**ACTIVITY:**
Copy out the records again. Change nothing.

══ EXCERPTED DATA

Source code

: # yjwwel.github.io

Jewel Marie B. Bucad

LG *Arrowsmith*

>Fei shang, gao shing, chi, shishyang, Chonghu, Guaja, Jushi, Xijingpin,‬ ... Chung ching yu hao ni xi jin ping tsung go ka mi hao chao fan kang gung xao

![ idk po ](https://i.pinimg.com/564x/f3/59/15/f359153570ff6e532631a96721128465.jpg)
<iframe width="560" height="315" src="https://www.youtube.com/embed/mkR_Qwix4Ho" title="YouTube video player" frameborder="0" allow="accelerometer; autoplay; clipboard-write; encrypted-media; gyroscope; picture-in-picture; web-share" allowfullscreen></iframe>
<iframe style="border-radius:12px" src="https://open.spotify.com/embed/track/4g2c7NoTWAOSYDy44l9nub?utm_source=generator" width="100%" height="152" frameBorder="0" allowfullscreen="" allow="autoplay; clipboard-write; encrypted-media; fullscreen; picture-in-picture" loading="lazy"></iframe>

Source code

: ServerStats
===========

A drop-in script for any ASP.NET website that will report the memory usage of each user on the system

════

**RESULT FOR THIS EXERCISE:**
Source code

: # yjwwel.github.io

Jewel Marie B. Bucad

LG *Arrowsmith*

>Fei shang, gao shing, chi, shishyang, Chonghu, Guaja, Jushi, Xijingpin,‬ ... Chung ching yu hao ni xi jin ping tsung go ka mi hao chao fan kang gung xao

![ idk po ](https://i.pinimg.com/564x/f3/59/15/f359153570ff6e532631a96721128465.jpg)
<iframe width="560" height="315" src="https://www.youtube.com/embed/mkR_Qwix4Ho" title="YouTube video player" frameborder="0" allow="accelerometer; autoplay; clipboard-write; encrypted-media; gyroscope; picture-in-picture; web-share" allowfullscreen></iframe>
<iframe style="border-radius:12px" src="https://open.spotify.com/embed/track/4g2c7NoTWAOSYDy44l9nub?utm_source=generator" width="100%" height="152" frameBorder="0" allowfullscreen="" allow="autoplay; clipboard-write; encrypted-media; fullscreen; picture-in-picture" loading="lazy"></iframe>

Source code

: ServerStats
===========

A drop-in script for any ASP.NET website that will report the memory usage of each user on the system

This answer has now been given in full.